Hebrew School

Andy Goldblatt
3 min readOct 15, 2021

If memory serves (sorry, no guarantees!) I was about five years old and we were visiting my aunt and uncle and cousins in Long Island when my father told me we were Jewish. I’m not sure what the context was. I just remember thinking “okay, we’re Jewish” without any idea what that meant.

I still had no idea what it meant in third grade, when my parents started sending me to the local synagogue two weekday afternoons and Sunday mornings each week to learn Hebrew (“you mean there’s another alphabet?”), the Old Testament, and how to observe the sabbath and holidays.

In fourth grade I was walking home with a Jewish friend around dinnertime when we encountered half a dozen kids our age. Some were from our public school but others went to the nearby Catholic school. “Here come the Christ killers,” one of them said. They picked up a round metal pipe longer than the sidewalk was wide and stood behind it to block our way. When I tried to push it aside, they started hitting us (fortunately, not with the pipe). I eventually broke out of the scrum and ran away, something my friend had done a few seconds earlier.

When I got home, I told my mom what happened.
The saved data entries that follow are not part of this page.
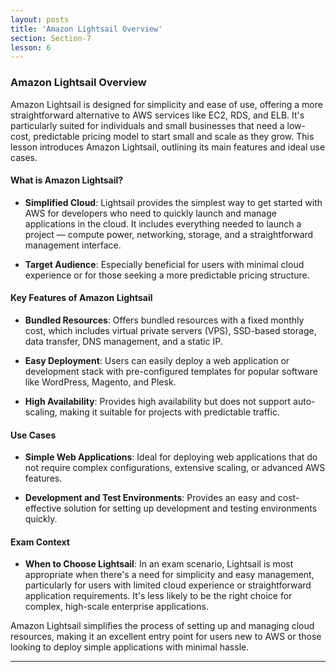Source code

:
 ```yaml
---
layout: posts
title: 'Amazon Lightsail Overview'
section: Section-7
lesson: 6
---
```


### Amazon Lightsail Overview

Amazon Lightsail is designed for simplicity and ease of use, offering a more straightforward alternative to AWS services like EC2, RDS, and ELB. It's particularly suited for individuals and small businesses that need a low-cost, predictable pricing model to start small and scale as they grow. This lesson introduces Amazon Lightsail, outlining its main features and ideal use cases.

<!-- pagebreak -->

#### What is Amazon Lightsail?

- **Simplified Cloud**: Lightsail provides the simplest way to get started with AWS for developers who need to quickly launch and manage applications in the cloud. It includes everything needed to launch a project — compute power, networking, storage, and a straightforward management interface.

- **Target Audience**: Especially beneficial for users with minimal cloud experience or for those seeking a more predictable pricing structure.

<!-- pagebreak -->

#### Key Features of Amazon Lightsail

- **Bundled Resources**: Offers bundled resources with a fixed monthly cost, which includes virtual private servers (VPS), SSD-based storage, data transfer, DNS management, and a static IP.

- **Easy Deployment**: Users can easily deploy a web application or development stack with pre-configured templates for popular software like WordPress, Magento, and Plesk.

- **High Availability**: Provides high availability but does not support auto-scaling, making it suitable for projects with predictable traffic.

<!-- pagebreak -->

#### Use Cases

- **Simple Web Applications**: Ideal for deploying web applications that do not require complex configurations, extensive scaling, or advanced AWS features.

- **Development and Test Environments**: Provides an easy and cost-effective solution for setting up development and testing environments quickly.

<!-- pagebreak -->

#### Exam Context

- **When to Choose Lightsail**: In an exam scenario, Lightsail is most appropriate when there's a need for simplicity and easy management, particularly for users with limited cloud experience or straightforward application requirements. It's less likely to be the right choice for complex, high-scale enterprise applications.

Amazon Lightsail simplifies the process of setting up and managing cloud resources, making it an excellent entry point for users new to AWS or those looking to deploy simple applications with minimal hassle.

---
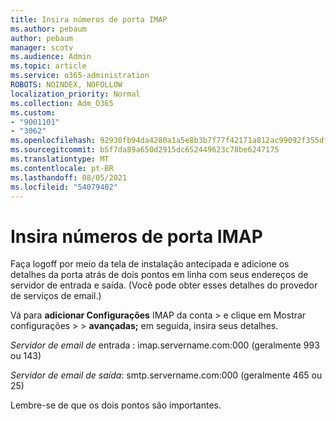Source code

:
 ```yaml
---
title: Insira números de porta IMAP
ms.author: pebaum
author: pebaum
manager: scotv
ms.audience: Admin
ms.topic: article
ms.service: o365-administration
ROBOTS: NOINDEX, NOFOLLOW
localization_priority: Normal
ms.collection: Adm_O365
ms.custom:
- "9001101"
- "3062"
ms.openlocfilehash: 92930fb94da4280a1a5e8b3b7f77f42171a812ac99092f355df0f5481e3f3909
ms.sourcegitcommit: b5f7da89a650d2915dc652449623c78be6247175
ms.translationtype: MT
ms.contentlocale: pt-BR
ms.lasthandoff: 08/05/2021
ms.locfileid: "54079402"
---
```

# <a name="enter-imap-port-numbers"></a>Insira números de porta IMAP

Faça logoff por meio da tela de instalação antecipada e adicione os detalhes da porta atrás de dois pontos em linha com seus endereços de servidor de entrada e saída. (Você pode obter esses detalhes do provedor de serviços de email.) 

Vá para **adicionar Configurações** IMAP da conta > e clique em Mostrar configurações  >    >   **avançadas;** em seguida, insira seus detalhes. 

*Servidor de email de* entrada : imap.servername.com:000 (geralmente 993 ou 143) 

*Servidor de email de saída*: smtp.servername.com:000 (geralmente 465 ou 25) 

Lembre-se de que os dois pontos são importantes. 
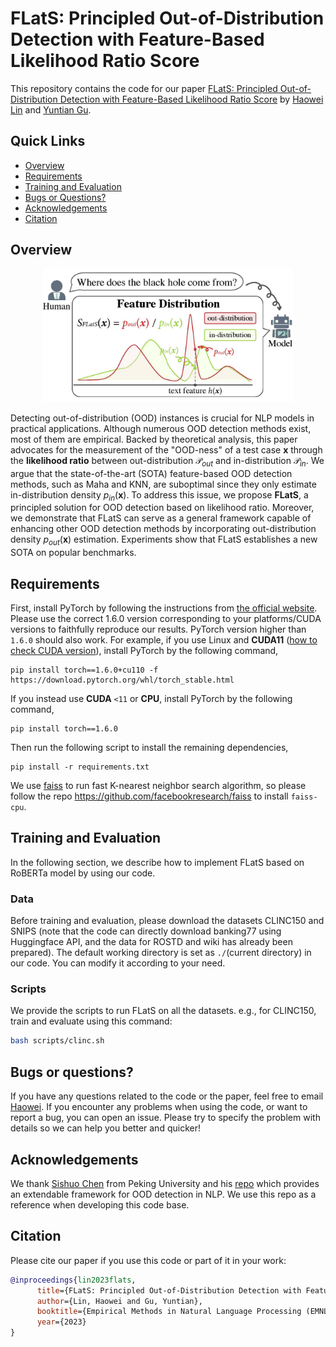 # FLatS: Principled Out-of-Distribution Detection with Feature-Based Likelihood Ratio Score
This repository contains the code for our paper [FLatS: Principled Out-of-Distribution Detection with Feature-Based Likelihood Ratio Score](https://arxiv.org/abs/2310.05083) by [Haowei Lin](https://linhaowei1.github.io/) and [Yuntian Gu](https://github.com/guyuntian).

## Quick Links

- [Overview](#overview)
- [Requirements](#requirements)
- [Training and Evaluation](#training-and-evaluation)
- [Bugs or Questions?](#bugs-or-questions)
- [Acknowledgements](acknowledgements#)
- [Citation](#citation)

## Overview

<div align="center">
    <img src="Figures/main.jpg" width="400px" />
</div>

Detecting out-of-distribution (OOD) instances is crucial for NLP models in practical applications. Although numerous OOD detection methods exist, most of them are empirical. Backed by theoretical analysis, this paper advocates for the measurement of the "OOD-ness" of a test case $\boldsymbol{x}$ through the **likelihood ratio** between out-distribution $\mathcal P_{\textit{out}}$ and in-distribution $\mathcal P_{\textit{in}}$. We argue that the state-of-the-art (SOTA) feature-based OOD detection methods, such as Maha and KNN, are suboptimal since they only estimate in-distribution density $p_{\textit{in}}(\boldsymbol{x})$. To address this issue, we propose **FLatS**, a principled solution for OOD detection based on likelihood ratio. Moreover, we demonstrate that FLatS can serve as a general framework capable of enhancing other OOD detection methods by incorporating out-distribution density $p_{\textit{out}}(\boldsymbol{x})$ estimation. Experiments show that FLatS establishes a new SOTA on popular benchmarks. 

## Requirements

First, install PyTorch by following the instructions from [the official website](https://pytorch.org/). Please use the correct 1.6.0 version corresponding to your platforms/CUDA versions to faithfully reproduce our results. PyTorch version higher than `1.6.0` should also work. For example, if you use Linux and **CUDA11** ([how to check CUDA version](https://varhowto.com/check-cuda-version/)), install PyTorch by the following command,

```
pip install torch==1.6.0+cu110 -f https://download.pytorch.org/whl/torch_stable.html
```

If you instead use **CUDA** `<11` or **CPU**, install PyTorch by the following command,

```
pip install torch==1.6.0
```

Then run the following script to install the remaining dependencies,

```
pip install -r requirements.txt
```

We use [faiss](https://github.com/facebookresearch/faiss) to run fast K-nearest neighbor search algorithm, so please follow the repo https://github.com/facebookresearch/faiss to install `faiss-cpu`.

## Training and Evaluation

In the following section, we describe how to implement FLatS based on RoBERTa model by using our code.

### Data

Before training and evaluation, please download the datasets CLINC150 and SNIPS (note that the code can directly download banking77 using Huggingface API, and the data for ROSTD and wiki has already been prepared). The default working directory is set as ``./``(current directory) in our code. You can modify it according to your need.

### Scripts

We provide the scripts to run FLatS on all the datasets. e.g., for CLINC150, train and evaluate using this command:

```bash
bash scripts/clinc.sh
```

## Bugs or questions?

If you have any questions related to the code or the paper, feel free to email [Haowei](mailto:linhaowei@pku.edu.cn). If you encounter any problems when using the code, or want to report a bug, you can open an issue. Please try to specify the problem with details so we can help you better and quicker!

## Acknowledgements

We thank [Sishuo Chen](https://pkucss.github.io/) from Peking University and his [repo](https://github.com/lancopku/Avg-Avg) which provides an extendable framework for OOD detection in NLP. We use this repo as a reference when developing this code base.

## Citation

Please cite our paper if you use this code or part of it in your work:

```bibtex
@inproceedings{lin2023flats,
      title={FLatS: Principled Out-of-Distribution Detection with Feature-Based Likelihood Ratio Score}, 
      author={Lin, Haowei and Gu, Yuntian},
      booktitle={Empirical Methods in Natural Language Processing (EMNLP)},
      year={2023}
}
```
She didn’t say anything. As the adrenaline rush subsided and I realized I hadn’t suffered any serious damage, I moved on.
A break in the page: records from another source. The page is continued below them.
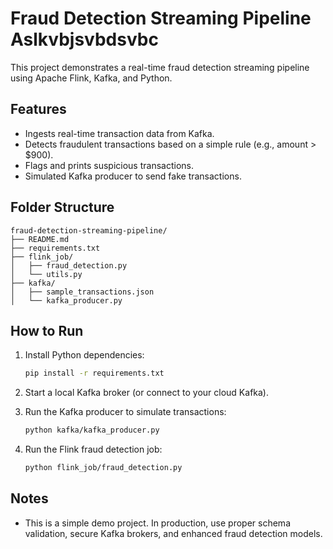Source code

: # Fraud Detection Streaming Pipeline Aslkvbjsvbdsvbc

This project demonstrates a real-time fraud detection streaming pipeline using Apache Flink, Kafka, and Python.

## Features

- Ingests real-time transaction data from Kafka.
- Detects fraudulent transactions based on a simple rule (e.g., amount > $900).
- Flags and prints suspicious transactions.
- Simulated Kafka producer to send fake transactions.

## Folder Structure

```
fraud-detection-streaming-pipeline/
├── README.md
├── requirements.txt
├── flink_job/
│   ├── fraud_detection.py
│   └── utils.py
├── kafka/
│   ├── sample_transactions.json
│   └── kafka_producer.py
```

## How to Run

1. Install Python dependencies:
   ```bash
   pip install -r requirements.txt
   ```

2. Start a local Kafka broker (or connect to your cloud Kafka).

3. Run the Kafka producer to simulate transactions:
   ```bash
   python kafka/kafka_producer.py
   ```

4. Run the Flink fraud detection job:
   ```bash
   python flink_job/fraud_detection.py
   ```

## Notes

- This is a simple demo project. In production, use proper schema validation, secure Kafka brokers, and enhanced fraud detection models.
Then my father came home. (Late from work as usual.)

After dinner he called me into the den for a one-on-one. His face was drawn, his lips tight, but his tone calm. He asked what happened and I told him. He asked who the kids were and I told him.

What I didn’t know is that one of the kids was the son of the local superintendent of public schools. My father called the superintendent, and the next day my fourth grade teacher discreetly drew me and the superintendent’s son aside. The son apologized to me. He’d clearly been coached; his words were rehearsed, not heartfelt. I nodded and that was the end of it.

Except not really. Because I was finally starting to grasp what it meant to be Jewish.

(And here I thought going to Hebrew school three times a week was a drawback!)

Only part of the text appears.